▸ **Required work**: From the records below, transcribe only the lines running from the one with "effects of broadening" through the one with "guiding (and its". Keep both of those end lines.

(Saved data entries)
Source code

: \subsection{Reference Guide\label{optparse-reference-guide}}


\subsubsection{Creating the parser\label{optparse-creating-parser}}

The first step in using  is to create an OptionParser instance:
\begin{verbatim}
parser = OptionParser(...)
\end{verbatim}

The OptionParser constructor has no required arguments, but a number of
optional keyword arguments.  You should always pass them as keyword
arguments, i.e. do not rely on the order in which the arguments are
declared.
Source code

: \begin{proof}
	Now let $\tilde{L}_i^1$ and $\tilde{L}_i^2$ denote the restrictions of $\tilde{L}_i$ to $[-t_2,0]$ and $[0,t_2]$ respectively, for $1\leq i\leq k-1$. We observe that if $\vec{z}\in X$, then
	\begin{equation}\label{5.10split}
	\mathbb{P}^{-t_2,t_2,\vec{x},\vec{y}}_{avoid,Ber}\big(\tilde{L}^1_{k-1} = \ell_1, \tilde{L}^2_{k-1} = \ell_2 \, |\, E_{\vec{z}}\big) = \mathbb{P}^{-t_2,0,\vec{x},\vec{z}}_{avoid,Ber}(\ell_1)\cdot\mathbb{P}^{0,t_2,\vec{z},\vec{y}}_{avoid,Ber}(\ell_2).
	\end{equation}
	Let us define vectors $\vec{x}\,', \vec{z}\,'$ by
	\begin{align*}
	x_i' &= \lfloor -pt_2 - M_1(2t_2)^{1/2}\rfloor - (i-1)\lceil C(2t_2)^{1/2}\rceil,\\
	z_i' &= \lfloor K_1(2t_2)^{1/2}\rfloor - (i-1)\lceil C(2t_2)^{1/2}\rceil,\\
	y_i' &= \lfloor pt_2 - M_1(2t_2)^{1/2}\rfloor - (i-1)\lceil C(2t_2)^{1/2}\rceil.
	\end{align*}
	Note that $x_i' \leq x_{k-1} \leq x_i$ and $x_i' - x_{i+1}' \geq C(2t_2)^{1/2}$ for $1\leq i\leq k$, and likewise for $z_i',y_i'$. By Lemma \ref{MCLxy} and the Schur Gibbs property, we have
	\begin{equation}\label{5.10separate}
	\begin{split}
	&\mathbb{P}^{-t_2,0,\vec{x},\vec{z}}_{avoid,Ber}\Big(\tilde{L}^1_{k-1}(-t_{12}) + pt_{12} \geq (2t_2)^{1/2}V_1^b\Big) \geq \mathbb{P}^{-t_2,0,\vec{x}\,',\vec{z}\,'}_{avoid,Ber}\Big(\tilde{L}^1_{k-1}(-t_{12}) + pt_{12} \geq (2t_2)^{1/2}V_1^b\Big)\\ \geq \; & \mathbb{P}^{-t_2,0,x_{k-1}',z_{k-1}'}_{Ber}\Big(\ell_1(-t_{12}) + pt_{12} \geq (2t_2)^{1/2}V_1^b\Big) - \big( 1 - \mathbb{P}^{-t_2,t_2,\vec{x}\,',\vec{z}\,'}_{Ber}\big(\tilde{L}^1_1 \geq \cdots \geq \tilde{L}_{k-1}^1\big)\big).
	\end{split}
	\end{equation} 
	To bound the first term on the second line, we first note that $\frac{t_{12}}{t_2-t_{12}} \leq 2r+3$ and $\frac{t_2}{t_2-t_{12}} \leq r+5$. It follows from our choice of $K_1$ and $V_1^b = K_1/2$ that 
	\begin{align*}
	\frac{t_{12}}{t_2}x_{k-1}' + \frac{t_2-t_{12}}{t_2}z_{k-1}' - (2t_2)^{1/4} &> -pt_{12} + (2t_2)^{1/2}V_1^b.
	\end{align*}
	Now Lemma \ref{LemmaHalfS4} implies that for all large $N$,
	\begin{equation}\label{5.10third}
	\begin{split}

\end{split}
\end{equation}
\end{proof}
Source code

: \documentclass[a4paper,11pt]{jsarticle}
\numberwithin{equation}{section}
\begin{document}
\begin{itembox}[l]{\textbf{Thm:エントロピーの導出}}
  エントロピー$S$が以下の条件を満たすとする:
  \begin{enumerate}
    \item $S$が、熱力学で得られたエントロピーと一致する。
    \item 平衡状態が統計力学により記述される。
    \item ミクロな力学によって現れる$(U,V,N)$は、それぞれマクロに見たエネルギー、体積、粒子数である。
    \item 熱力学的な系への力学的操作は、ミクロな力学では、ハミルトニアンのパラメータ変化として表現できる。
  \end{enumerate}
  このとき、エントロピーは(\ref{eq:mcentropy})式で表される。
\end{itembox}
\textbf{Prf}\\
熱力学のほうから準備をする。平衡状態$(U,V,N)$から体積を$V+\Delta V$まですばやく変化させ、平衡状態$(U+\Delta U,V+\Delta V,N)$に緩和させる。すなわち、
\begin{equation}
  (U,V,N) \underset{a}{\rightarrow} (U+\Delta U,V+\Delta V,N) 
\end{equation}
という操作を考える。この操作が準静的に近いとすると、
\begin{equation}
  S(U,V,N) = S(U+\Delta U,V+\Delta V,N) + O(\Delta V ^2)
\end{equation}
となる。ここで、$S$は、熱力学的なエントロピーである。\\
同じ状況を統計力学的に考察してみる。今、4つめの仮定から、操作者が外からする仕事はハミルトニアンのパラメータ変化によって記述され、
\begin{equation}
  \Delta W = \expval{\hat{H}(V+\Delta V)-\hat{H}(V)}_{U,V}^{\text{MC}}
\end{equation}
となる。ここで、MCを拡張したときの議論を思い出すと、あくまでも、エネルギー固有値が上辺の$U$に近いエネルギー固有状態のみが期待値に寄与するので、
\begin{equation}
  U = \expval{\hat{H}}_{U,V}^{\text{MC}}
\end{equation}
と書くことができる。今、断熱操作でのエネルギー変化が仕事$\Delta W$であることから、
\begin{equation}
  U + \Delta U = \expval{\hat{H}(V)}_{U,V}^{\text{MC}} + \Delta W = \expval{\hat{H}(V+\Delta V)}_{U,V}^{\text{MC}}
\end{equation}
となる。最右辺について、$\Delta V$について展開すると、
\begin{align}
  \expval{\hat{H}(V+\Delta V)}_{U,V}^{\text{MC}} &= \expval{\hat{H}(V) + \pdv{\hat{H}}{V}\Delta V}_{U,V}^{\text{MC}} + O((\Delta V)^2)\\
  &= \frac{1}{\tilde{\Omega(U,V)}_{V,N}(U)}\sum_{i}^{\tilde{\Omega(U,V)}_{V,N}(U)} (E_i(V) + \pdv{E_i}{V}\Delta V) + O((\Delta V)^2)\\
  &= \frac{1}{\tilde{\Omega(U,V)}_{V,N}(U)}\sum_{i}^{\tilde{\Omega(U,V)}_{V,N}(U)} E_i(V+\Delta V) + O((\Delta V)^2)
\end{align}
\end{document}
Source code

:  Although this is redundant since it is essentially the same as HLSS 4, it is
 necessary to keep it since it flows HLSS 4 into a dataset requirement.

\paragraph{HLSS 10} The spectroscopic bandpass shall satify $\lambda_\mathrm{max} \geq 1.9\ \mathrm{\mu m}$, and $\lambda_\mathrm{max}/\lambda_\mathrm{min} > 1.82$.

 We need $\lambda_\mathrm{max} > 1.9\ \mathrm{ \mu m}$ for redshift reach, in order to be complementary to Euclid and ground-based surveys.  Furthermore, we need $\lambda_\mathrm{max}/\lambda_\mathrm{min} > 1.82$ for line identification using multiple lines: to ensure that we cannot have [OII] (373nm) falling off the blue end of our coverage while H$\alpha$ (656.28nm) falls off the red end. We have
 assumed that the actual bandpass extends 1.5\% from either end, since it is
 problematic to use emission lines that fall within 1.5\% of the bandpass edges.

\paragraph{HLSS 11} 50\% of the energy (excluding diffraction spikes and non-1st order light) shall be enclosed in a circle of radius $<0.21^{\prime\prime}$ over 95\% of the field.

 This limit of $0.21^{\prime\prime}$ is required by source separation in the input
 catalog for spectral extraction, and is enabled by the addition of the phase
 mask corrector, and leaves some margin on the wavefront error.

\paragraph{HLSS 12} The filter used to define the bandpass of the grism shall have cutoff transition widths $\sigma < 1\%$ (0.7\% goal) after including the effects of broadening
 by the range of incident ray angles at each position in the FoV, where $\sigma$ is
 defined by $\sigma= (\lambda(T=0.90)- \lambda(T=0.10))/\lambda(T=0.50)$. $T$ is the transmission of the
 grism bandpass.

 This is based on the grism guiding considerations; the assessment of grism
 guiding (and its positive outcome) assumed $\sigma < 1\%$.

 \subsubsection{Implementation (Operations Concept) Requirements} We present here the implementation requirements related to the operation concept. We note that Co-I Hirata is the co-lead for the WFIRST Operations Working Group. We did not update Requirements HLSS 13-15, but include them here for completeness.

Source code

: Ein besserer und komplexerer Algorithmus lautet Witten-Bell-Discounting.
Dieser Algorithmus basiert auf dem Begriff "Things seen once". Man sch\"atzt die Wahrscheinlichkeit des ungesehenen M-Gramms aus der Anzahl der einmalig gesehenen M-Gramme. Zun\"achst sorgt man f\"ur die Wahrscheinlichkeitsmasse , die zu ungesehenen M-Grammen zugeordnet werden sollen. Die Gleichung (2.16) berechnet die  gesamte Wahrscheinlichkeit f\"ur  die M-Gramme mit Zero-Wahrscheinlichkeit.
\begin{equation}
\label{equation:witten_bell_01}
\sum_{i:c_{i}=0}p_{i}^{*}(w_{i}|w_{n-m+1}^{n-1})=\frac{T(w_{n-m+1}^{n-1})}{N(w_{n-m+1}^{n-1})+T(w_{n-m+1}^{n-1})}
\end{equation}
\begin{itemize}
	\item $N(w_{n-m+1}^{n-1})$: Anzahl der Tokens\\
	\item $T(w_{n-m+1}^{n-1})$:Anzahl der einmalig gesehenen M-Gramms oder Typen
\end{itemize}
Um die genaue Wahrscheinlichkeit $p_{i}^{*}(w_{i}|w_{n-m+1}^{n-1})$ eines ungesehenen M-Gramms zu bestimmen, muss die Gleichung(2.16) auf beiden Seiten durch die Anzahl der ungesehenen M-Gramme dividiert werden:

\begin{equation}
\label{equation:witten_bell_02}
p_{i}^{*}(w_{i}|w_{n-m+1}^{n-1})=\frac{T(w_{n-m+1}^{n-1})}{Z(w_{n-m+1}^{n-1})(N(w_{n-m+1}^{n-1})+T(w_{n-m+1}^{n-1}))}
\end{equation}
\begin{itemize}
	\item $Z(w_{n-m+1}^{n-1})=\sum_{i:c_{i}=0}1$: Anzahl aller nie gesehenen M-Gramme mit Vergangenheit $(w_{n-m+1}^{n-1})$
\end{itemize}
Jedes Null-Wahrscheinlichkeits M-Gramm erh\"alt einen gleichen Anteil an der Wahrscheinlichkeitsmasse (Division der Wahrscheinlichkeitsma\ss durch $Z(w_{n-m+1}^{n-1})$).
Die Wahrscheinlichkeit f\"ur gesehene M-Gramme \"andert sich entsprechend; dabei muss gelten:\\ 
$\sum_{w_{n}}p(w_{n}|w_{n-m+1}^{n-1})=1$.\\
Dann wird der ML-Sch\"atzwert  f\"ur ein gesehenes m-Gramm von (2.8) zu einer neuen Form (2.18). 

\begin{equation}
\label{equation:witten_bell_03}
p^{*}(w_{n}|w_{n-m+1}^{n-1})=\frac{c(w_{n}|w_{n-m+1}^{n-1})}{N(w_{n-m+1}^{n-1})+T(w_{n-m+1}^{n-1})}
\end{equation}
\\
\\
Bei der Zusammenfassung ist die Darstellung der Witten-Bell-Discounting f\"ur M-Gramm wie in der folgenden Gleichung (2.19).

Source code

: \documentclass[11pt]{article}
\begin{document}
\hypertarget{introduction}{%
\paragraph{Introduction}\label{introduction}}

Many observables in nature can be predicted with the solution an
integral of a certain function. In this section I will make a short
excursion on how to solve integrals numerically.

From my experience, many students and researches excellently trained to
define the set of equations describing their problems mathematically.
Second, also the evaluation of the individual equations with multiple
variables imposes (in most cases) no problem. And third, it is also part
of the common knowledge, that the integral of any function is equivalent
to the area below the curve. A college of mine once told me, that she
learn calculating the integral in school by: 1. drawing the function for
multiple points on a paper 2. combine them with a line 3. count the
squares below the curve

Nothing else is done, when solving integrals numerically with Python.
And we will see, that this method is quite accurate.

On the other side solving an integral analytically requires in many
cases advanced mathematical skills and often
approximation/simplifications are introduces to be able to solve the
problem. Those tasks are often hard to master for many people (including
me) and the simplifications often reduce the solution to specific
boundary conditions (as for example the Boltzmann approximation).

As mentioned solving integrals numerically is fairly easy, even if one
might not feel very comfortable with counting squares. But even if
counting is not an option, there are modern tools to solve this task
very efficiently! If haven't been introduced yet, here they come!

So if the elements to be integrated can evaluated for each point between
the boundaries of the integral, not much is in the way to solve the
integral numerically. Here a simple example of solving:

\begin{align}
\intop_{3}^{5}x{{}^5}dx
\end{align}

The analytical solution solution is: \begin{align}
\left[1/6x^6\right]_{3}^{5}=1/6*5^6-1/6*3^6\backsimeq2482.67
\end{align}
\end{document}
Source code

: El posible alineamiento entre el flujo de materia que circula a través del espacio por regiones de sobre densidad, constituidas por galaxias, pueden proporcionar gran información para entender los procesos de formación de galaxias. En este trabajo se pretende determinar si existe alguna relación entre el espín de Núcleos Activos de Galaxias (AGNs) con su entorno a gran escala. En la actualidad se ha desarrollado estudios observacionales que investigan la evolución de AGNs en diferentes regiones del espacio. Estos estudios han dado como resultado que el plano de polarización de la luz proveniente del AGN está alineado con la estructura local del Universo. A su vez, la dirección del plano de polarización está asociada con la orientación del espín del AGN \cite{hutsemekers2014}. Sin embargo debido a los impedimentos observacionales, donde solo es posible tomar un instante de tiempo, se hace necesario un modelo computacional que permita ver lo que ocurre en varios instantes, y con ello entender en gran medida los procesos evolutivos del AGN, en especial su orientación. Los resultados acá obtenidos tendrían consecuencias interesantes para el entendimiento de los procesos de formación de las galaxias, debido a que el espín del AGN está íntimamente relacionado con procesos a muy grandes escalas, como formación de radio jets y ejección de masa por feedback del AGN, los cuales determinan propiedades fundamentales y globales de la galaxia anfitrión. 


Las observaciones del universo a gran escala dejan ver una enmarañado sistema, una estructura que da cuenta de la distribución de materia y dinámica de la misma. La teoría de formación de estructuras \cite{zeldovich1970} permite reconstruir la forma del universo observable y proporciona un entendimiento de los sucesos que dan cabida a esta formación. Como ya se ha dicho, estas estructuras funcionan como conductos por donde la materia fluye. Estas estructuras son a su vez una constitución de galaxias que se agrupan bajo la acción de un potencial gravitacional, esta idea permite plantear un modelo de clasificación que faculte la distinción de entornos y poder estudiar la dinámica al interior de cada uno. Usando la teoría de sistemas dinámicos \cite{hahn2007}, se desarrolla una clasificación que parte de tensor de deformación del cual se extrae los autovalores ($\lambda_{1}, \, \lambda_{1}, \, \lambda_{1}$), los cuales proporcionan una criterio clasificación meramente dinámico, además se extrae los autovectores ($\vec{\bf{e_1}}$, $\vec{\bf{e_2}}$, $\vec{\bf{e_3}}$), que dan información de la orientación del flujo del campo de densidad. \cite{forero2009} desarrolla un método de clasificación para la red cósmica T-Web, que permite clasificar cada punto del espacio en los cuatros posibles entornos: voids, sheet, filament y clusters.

▸ **Reply to the task**:
\paragraph{HLSS 12} The filter used to define the bandpass of the grism shall have cutoff transition widths $\sigma < 1\%$ (0.7\% goal) after including the effects of broadening
 by the range of incident ray angles at each position in the FoV, where $\sigma$ is
 defined by $\sigma= (\lambda(T=0.90)- \lambda(T=0.10))/\lambda(T=0.50)$. $T$ is the transmission of the
 grism bandpass.

 This is based on the grism guiding considerations; the assessment of grism
 guiding (and its positive outcome) assumed $\sigma < 1\%$.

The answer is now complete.